When querying against multiple columns, a composite index is vastly superior to multiple single-column indexes. However, MySQL evaluates composite indexes strictly from left to right. If you create an index on (tenant_id, status, created_at):

  • A query filtering by tenant_id and status will use the index.
  • A query filtering by tenant_id only will use the index.
  • A query filtering by status only will bypass the index entirely, resulting in a full table scan.

The Verpex Standard

Always order composite index columns by equality first, then ranges. Place the most heavily queried and highest cardinality columns on the far left of the index definition.

4. Bridging the ORM Gap (Spring Boot & Hibernate)

Object-Relational Mapping tools are excellent for developer velocity but are the primary cause of enterprise database bottlenecks if left unchecked. The N+1 query problem is the most common silent killer of application efficiency.

The Verpex Standard

  • We rely on Spring Boot and Hibernate for rapid application development, but we actively profile the generated SQL.
  • Use JOIN FETCH or @EntityGraph in Spring Data JPA repositories to eagerly load required relationships in a single optimized query.
  • We never allow developers to rely on default ORM schema generation (spring.jpa.hibernate.ddl-auto=update) in production environments. All database migrations and index creations are strictly version-controlled using tools like Flyway or Liquibase.

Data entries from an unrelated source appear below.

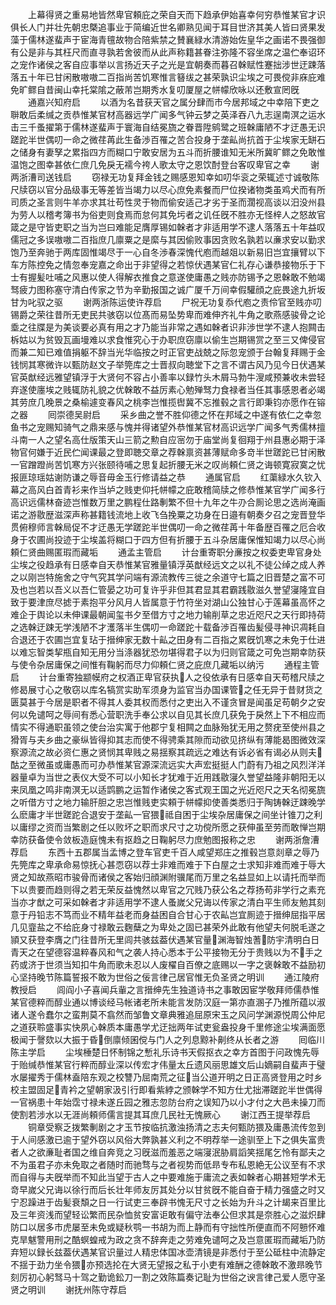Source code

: <!-- { "loadSidebar": true } -->
　　上幕得贤之重易地皆然卑官頼庇之荣自天而下趋承伊始喜幸何穷恭惟某官才识俱长人门并壮先朝忠槩追事业于简编近世名卿熟见闻于耳目世济其美人皆曰贤果发藻于儒林遂蜚声于宦海青氊故物合陪紫禁之賛襄緑水清游始佐皇华之画诺不畏强御有公是非与其枉尺而直寻孰若舍彼而从此声称籍甚眷注弥隆不容坐席之温伫奉诏环之宠作诸侯之客自应事举以言扬近天子之光是宜朝奏而暮召榦赋性蹇拙涉世迂踈落落五十年已甘闲散嗷嗷二百指尚苦饥寒惟言簮绂之甚荣孰识尘埃之可畏傥非庥庇难免旷鳏自昔闽山幸托棠隂之蔽芾岂期秀水复叨厦屋之帡幪欣咏以还敷宣罔旣
　　通嘉兴知府启
　　以酒为名昔获天官之属分肆而市今居邦域之中幸陪下吏之聨敢后柔缄之贡恭惟某官材高器远学广闻多气钟云梦之英泽吞八九志逞南溟之运水击三千蚤擢第于儒林遂蜚声于寰海自结冕旒之眷晋陞鹓鹭之班榦庸陋不才迂愚无识蹉跎半世偶叨一命之微荏苒此生备渉百罹之苦合投身于垄畆尚抗首于尘埃家无缾石之储身有妻孥之累指四方而糊口宁敢安居为五斗而折腰谁知无米所冀旷鳏之免敢惟温饱之图幸甚依仁庶几免戾无襦今袴人歌太守之恩饮酎登台客叹卑官之幸
　　谢两浙漕司送钱启
　　窃禄无功复拜金钱之赐感恩知幸如叨华衮之荣辄述寸诚敬陈尺牍窃以官分品级事无等差皆当竭力以尽心庶免素餐而尸位揆诸物类虽鸡犬而有所司质之圣言则牛羊亦求其壮苟性灵于物而偷安适己才劣于圣而濶视高谈以汨没州县为劳人以稽考簿书为俗吏则食焉而怠何其免圬者之讥任旣不胜亦无怪梓人之怒故官箴之是守皆吏职之当为岂曰难能足膺厚锡如榦者才非适用学不逮人落落五十年益叹儒冠之多误嗷嗷二百指庶几廪粟之是縻与其因偷败事因贪败名孰若以亷求安以勤求饱乃至奔驰于两库固惟竭尽于一心自冬渉春深愧代庖而越爼以新易旧岂宜攘臂以下车方陈控免之情忽奉宠嘉之命出于非望得之若惊伏遇某官仁礼存心谦恭接物乐于下士有握髪吐哺之风惠以使人得解衣推食之意遂使庸愚之贱亦防锡予之恩榦敢不勉竭驽疲力图称塞守清白传家之节为辛勤报国之诚广厦千万间幸假驩顔之庇畏途九折坂甘为叱驭之驱
　　谢两浙陈运使许荐启
　　尸祝无功复忝代庖之责伶官至贱亦叨锡爵之荣往昔所无吏民共骇窃以位髙而易坠势卑而难伸齐礼牛角之歌燕感骏骨之论埀之往牒是为美谈要必真有用之才乃能当非常之遇如榦者识非渉世学不逮人抱闗击柝姑以为贫毁瓦画墁难以求食惟究心于办职庶窃廪以偷生岂期锡赏之至三又俾侵官而兼二知已难值捐躯不辞当光华临按之时正官吏战兢之际忽宠颁于台翰复拜赐于金钱悯其寒微许以甄防赵文子举筦库之士晋叔向聴堂下之言不谓古风乃见今日伏遇某官英猷经远雅望镇浮于大贤何不容占小善率以録竹头木屑马勃牛溲咸预兼收未尝轻弃遂使廛埃之贱辄防礼貌之优榦敢不益厉素心勉殚驽力食禄者当任其事感恩者必竭其劳庶几晚景之桑榆遽变春风之桃李岂惟揽辔冀不忘推毂之言行即秉钧亦愿作在镕之器
　　囘崇德吴尉启
　　采乡曲之誉不胜仰德之怀在邦域之中遂有依仁之幸忽鱼书之宠赐知骑气之鼎来感与愧并得诸望外恭惟某官材高识远学广闻多气秀儒林擅斗南一人之望名高仕版策天山三箭之勲自应宻勿于庙堂尚复徊翔于州县惠必期于泽物官何嫌于近民伫闻课最之登即聴交章之荐榦禀资甚薄赋命多竒半世蹉跎已甘闲散一官蹭蹬尚苦饥寒方兴张颐待哺之思复起折腰无米之叹尚頼仁贤之诲顿寛寂寞之忧报匪琼瑶姑谢防谦之辱音毋金玉行修请益之恭
　　通属官启
　　红蕖緑水久钦入幕之高风白首青衫来作当垆之贱吏仰托帡幪之庇敢稽简牍之修恭惟某官学广闻多行高识远儒林奋迹岂惟数万里之鹏程仕路剸繁不但十九年之牛刅合厠论思之选尚淹画诺之游敭歴滋深声称甚籍钱流地上收飞刍挽粟之功身在日邉有朝奏夕召之宠晋登华贯俯穆师言榦局促不才迂愚无学蹉跎半世偶叨一命之微荏苒十年备歴百罹之厄合收身于农圃尚投迹于尘埃盖将糊口于四方但有折腰于五斗杂居庸保惟知竭力以尽心尚頼仁贤曲赐匿瑕而藏垢
　　通孟主管启
　　计台重寄职分亷按之权委吏卑官身处尘埃之役趋承有日感幸自天恭惟某官雅量镇浮英猷经远文之以礼不徒公绰之成人养之以刚岂特施舍之守气究其学问端有源流教传三徙之余道守七篇之旧晋楚之富不可及也岂若以吾义以吾仁管晏之功可复许乎非但其君显其君霸践敭滋久誉望寖隆宜自致于要津庶尽摅于素抱平分风月人皆属意于竹符坐对湖山公独甘心于莲幕虽高怀之难企于舆论以未伸课最朝闻玺书夕至借方寸之地力输削草之忠近咫尺之天行即持荷之选榦迂踈无学浅陋不才濩落半生偶叨一命蹉跎十载备渉百罹齿髪侵寻神识凋耗自合退还于农圃岂宜复玷于搢绅家无数十畆之田身有二百指之累旣饥寒之未免于仕进以难忘智类挈瓶自知无用分当涤器犹恐勿堪得君子以为归则官箴之可免岂期幸防获与使令杂居庸保之间惟有鞠躬而尽力仰頼仁贤之庇庶几藏垢以纳污
　　通程主管启
　　计台重寄独颛幙府之权酒正卑官获执人之役依承有日感幸自天苟稽尺牍之修曷展寸心之敬窃以库名犒赏实助军须身为监官当办国课管之任无异于昔财货之匮莫甚于今居是职者不得其人委其权而悉付之吏出入不谨贪冒是闻虽足苟朝夕之安何以免谴呵之辱间有悉心营职洗手奉公求以自见其长庶几获免于戾然上下不相应而情实不得通职虽领之使台治实寓于他郡宁复相闗之血脉殆犹无用之赘疣至使州县之猾胥与夫乡曲之豪纵皆得抑其志而使不得骋乘其隙而动欲见挤纵有薄能曷图微效深察源流之故必资仁惠之贤悯其卑贱之易揺察其疏远之难达有诉必省有谒必从则夫酤之至微虽或庸愚而可办恭惟某官源深流远实大声宏挺挺人门蔚有乃祖之风烈洋洋器量卓为当世之表仪大受不可以小知长才犹难于近用践敭寖久誉望益隆非朝阳无以来凤凰之鸣非南溟无以适鹍鹏之运暂作诸侯之客式观王国之光近咫尺之天名彻冕旒之听借方寸之地力输肝胆之忠岂惟贱吏实頼于帡幪抑使善类悉归于陶铸榦迂踈晚学么麽庸才半世蹉跎合退安于垄畆一官猥祗自困于尘埃杂居庸保之间坐计锥刀之利以庸缪之资而当繁剧之任以败坏之职而求尺寸之功傥所愿之获伸虽至劳而敢惮岂期幸防获备使令敛板造庭愧未有抠趋之日鞠躬尽力庶勉图报称之忠
　　谢两浙詹漕荐启
　　东西十五郡属当孟博之登车官吏千百人咸望郑庄之推毂岂意剡章之辱乃先筦库之卑承命易惊抚心甚恧窃以荐士非难而难于下白屋之士求知非难而难于辱大贤之知故燕昭市骏骨而诸侯之客始归顔渊附骥尾而万里之名益显如上以请托而举而下以贵要而趋则得之若无荣反益愧然以卑官之冗贱乃获公名之荐扬苟非学行之素充当亦才猷之可采如榦者才非适用学不逮人蚤嵗父兄诲以传家之清白平生师友勉其刻意于丹铅志不笃而业不精年益老而身益困自合甘心于农畆岂宜厠迹于搢绅屈指平居几见韲盐之不给庇身寸禄敢云麴蘖之为卑处之固已甚荣外此敢有他望夫何脱毛遂之頴又获登李膺之门往昔所无里闾共骇兹葢伏遇某官量渊海智烛蓍防宇清明白日青天之在望德容温粹春风和气之袭人持心悉本于公平接物无分于贵贱以为不手之药或济于世须当知扣牛角而歌未忍以人废櫂自百僚之底赐以一字之褒榦敢不益励初心坚持晚节陈篇誓报不敢为世俗之佞言律己居官惟无负圣贤之明训
　　通江陵府教授启
　　闾阎小子喜闻兵軰之言搢绅先生独道诗书之事敢因宦学敬拜师儒恭惟某官德粹而醇业通以博谈经马帐诸老所未能言发防汉庭一第亦直溷子乃推所蕴以淑诸人遂令蠢尔之蛮荆莫不翕然而邹鲁文章典雅追屈原宋玉之风问学渊源悦周公仲尼之道获聆盛事实快夙心榦质本庸愚学尤迂拙两年试吏瓮盎投身千里修途尘埃满面愿极闻于謦欬以大振于昏倒廪倾囷傥与门人之列息黥补劓终从长者之游
　　囘临川陈主学启
　　尘埃棰楚日怀制锦之慙礼乐诗书天假抠衣之幸方首图于问政愧先辱于贻缄恭惟某官行粹而醇业深以传宏才伟量太丘遗风丽思雄文后山嫡嗣自蜚声于璧水屡擢秀于儒林盍陪东观之校讐乃屈南荒之征当公道开明之日正高贤登用之时乡校主盟固足青衿之望朝家汲引行即看紫綍之颁榦学不知方仕尤拙滞蹉跎半世偶得一官祸患十年始霑寸禄未遂丘园之雅志忽防台府之误知乃以小才付之大邑未操刀而使割若涉水以无涯尚頼师儒言提其耳庶几民社无愧厥心
　　谢江西王提举荐启
　　铜章受察乏拨繁剸剧之才玉节按临抗激浊扬清之志夫何甄防猥及庸愚流传忽到于人间感激已逾于望外窃以风俗大弊孰甚义利之不明荐举一途驯至上下之俱失富贵者人之欲亷耻者国之维自奔竞之习旣滋而羞恶之端寖泯胁肩謟笑揺尾乞怜有鄙夫之不为虽君子亦未免取之者随时而驰骛与之者视势而低昻专布私恩絶无公议至有不求而自得与夫旣举而不知此当望于古人之中要难施于庸流之表如榦者心期甚短学术无竒早嵗父兄诲以徐行而后长壮年师友厉其处分以甘贫旣不能自奋于精力强盛之时又宁忍躁进于齿髪衰頽之日一行试吏三奉辟书愧无尺寸之长始为升斗之计朅来百里比及三年资浅而望轻讼繁而民杂恤贫安富讵敢有偏守法奉公但求其是奈胜心之滋炽肆防口以居多市虎屡至未免或疑秋鹗一书胡为而上静而有守拙性所便直而不阿戅怀难克旱魃警用刑之酷螟蝗戒为政之贪不辞奔走之劳难免谴呵之及岂意匿瑕而藏垢乃防弃短以録长兹葢伏遇某官识量过人精忠体国冰壶清镜是非悉付于至公砥柱中流静定不揺于劲力坐令猥亦预选抡在大贤无望报之私于小吏有难酬之德榦敢不激昻晚节刻厉初心躬驽马十驾之勤诡鈆刀一割之效陈篇奏记耻为世俗之谀言律己爱人愿守圣贤之明训
　　谢抚州陈守荐启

5. Mandatory Query Profiling

We do not guess why a system is slow. We measure it. Every slow query identified in our AWS RDS performance insights must be run through the MySQL EXPLAIN statement before any code refactoring begins.

EXPLAIN SELECT id, first_name, last_name
FROM users
WHERE tenant_id = 405 AND last_login > '2026-01-26';

The Verpex Standard

Engineers must ensure that the type column in the EXPLAIN output avoids ALL (full table scans) and that the key column confirms the correct index is being utilized.